Bycle case turns your iPhone into the ultimate bike computer

For avid bicyclists, there are plenty of add-on computers you can buy to track your ride, from basic $50 devices that record mileage and cadence, to sophisticated units with GPS and color displays that can cost $500 or more. But it turns out that most cyclists probably already own a bike computer — their phones.

Realizing this, two young Miami-based entrepreneurs set out to create Bycle, a system revolving around a combo case and mount for the iPhone 6/6S or 6 Plus/6S Plus and app. Together, Bycle turns an iPhone into a feature-rich bike computer, for less than the cost of a dedicated device. The product launches today on Kickstarter.

Miguel Hidalgo, CEO and co-founder of Bycle, told Digital Trends that to achieve what Bycle can provide the rider, currently, one would have to use multiple devices and services to track a ride – a combination of GoPro, Garmin, Nike Plus, and the social network Strava. Hidalgo said the Bycle solution is far less expensive, or cumbersome, than buying either all those units or a bike computer.

With the app, cyclists can track their calories burned and how far and fast they rode, plan a route, and view their real-time position and movement on a map – all in an attractive graphical user interface that’s easy to navigate. In a digital world where everything is social, the info can be shared with friends or posted on social media. The app also offers ways to improve your ride and challenge others.

One unique feature is the ability to record videos during a ride with the iPhone camera. Like a dashcam, you can record a point-of-view video similar to using a GoPro. However, because video recording happens through the app, Bycle can overlay the data onto the video, giving you a visual representation along with the metrics. It’s like telematics for a car, except for a bicycle. Hidalgo said the app will also have the option to switch to a paired GoPro instead, if the user wishes. In the future, the app could offer simultaneous recording with both the iPhone camera and a GoPro, and possibly live-streaming via Periscope.

Because the camera faces downward due to the angle of the phone when mounted, Bycle’s creators had to find a way for the camera to see forward while still allowing the rider to see the screen. To achieve this, the water- and shock-resistant hard case has a prism that reflects the image back to the camera lens – an ingenious workaround.

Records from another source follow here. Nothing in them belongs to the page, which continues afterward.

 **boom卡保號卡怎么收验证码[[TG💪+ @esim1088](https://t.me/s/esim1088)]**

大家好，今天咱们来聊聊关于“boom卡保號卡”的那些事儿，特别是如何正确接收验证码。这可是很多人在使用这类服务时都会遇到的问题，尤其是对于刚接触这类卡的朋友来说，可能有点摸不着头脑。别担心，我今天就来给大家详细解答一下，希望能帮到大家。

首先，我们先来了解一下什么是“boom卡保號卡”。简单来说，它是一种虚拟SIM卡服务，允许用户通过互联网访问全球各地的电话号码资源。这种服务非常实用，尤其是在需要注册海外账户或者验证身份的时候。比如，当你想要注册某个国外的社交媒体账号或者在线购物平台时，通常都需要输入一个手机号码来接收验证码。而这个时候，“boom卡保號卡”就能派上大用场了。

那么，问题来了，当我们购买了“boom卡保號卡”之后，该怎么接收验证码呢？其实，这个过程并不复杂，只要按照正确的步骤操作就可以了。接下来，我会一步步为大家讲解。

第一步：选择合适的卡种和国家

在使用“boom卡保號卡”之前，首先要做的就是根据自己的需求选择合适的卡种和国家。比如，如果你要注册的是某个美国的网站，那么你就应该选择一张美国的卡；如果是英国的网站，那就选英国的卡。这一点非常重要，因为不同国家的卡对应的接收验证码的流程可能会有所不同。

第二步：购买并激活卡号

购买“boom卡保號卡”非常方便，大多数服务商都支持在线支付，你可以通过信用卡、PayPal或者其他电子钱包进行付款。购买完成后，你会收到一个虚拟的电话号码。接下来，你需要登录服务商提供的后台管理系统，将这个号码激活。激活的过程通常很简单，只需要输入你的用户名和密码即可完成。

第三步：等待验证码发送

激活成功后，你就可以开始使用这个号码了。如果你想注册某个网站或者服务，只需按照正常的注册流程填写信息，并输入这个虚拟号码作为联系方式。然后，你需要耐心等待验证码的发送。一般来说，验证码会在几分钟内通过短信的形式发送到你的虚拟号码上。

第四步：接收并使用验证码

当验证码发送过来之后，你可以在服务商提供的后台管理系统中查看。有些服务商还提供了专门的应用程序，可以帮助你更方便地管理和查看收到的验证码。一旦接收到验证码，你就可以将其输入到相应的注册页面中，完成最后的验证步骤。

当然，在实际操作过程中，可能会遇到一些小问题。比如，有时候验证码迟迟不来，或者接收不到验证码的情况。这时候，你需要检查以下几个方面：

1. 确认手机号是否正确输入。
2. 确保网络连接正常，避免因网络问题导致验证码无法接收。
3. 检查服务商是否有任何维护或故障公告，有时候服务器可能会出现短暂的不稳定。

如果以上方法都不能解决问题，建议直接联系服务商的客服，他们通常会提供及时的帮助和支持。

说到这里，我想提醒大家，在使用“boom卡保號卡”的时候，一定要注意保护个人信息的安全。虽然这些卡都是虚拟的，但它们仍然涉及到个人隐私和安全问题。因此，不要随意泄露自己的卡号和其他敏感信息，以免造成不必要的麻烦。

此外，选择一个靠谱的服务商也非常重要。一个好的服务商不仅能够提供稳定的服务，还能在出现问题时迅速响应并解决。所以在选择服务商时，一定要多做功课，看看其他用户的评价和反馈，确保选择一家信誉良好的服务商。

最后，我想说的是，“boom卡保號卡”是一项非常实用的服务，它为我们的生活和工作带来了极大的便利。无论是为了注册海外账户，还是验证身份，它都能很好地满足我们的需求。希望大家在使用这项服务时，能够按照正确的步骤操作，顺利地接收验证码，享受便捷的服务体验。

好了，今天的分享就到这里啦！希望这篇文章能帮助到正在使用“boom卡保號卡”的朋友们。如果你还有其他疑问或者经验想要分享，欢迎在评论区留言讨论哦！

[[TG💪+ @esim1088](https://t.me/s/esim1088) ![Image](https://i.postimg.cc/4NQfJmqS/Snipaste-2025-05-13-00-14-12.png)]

The case itself, which also protects the phone, comes in two versions: an E-mount that easily attaches to a bike handlebar via a screw, or an S-mount that includes a 3,000mAh battery for long rides.

The company plans to develop cases for other phones in the future, but it will be limited to select iPhone models at launch. The reason is simple: Android phones not only come in different sizes and shapes, but every manufacturer positions the cameras differently. The iPhone camera’s position has stayed in the same spot since inception, which makes it easier to design around.

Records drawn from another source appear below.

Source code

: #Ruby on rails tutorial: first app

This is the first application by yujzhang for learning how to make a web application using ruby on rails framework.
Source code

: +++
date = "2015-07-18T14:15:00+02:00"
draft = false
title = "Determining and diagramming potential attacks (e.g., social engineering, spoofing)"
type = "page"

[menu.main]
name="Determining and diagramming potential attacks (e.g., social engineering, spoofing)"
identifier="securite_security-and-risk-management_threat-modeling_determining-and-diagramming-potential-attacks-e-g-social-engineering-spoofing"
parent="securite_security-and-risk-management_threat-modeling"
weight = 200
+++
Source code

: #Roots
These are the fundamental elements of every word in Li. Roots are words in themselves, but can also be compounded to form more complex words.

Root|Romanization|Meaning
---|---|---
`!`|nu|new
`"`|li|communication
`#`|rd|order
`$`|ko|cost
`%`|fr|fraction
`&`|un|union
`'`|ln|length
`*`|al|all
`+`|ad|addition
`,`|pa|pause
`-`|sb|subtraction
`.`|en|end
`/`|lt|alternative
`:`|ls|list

Hidalgo said Bycle benefits different riders. As mentioned, for the performance user, it could help improve their ride by analyzing the metrics. For leisure cyclists, they can share the POV videos. But Hidalgo said the goal is to also create a community of Bycle riders who can not only challenge each other, but also trade tips and tricks and discover new or better routes.

For the Kickstarter campaign, the E-mount version costs $45 and the S-mount goes for $70. The funds ($50,000 goal) will go toward production, and the company anticipates first-batch shipment in September.

Hidalgo and his co-founder, Gustavo Grossmann, have art backgrounds and are designers by trade, having graduated from the Miami International University of Art and Design. The idea for the Bycle was conceived in 2014, when both were still in school. Hidalgo said they were tasked to create a project for an engineering class, and had originally looked at creating a smart bike. They realized there were already many smart bike options; instead, they focused on how to make ordinary bikes smarter, and, seeing that bike accessories are a $1.3-billion market with room for growth, they pursued development of the Bycle.

While the Bycle was in development, Garmin unveiled its Virb camera, an action cam with ANT+ support for sensors that can track and record heart rate, cadence, temperature, water depth, wind direction and speed, engine RPM, torque, and many other metrics – data that can overlay over a video.

Indeed, this performance data is what’s missing from Bycle. But Hidalgo said that data must be transferred and processed on a computer first, while Bycle is a real-time, mobile-first technology. Since Bycle is targeted toward millennials, the group that creates the most content on iPhones, it’s a more appealing product than other solutions, Hidalgo said. But if Bycle could incorporate HealthKit into its app in the future, that could provide the type of performance data it’s missing.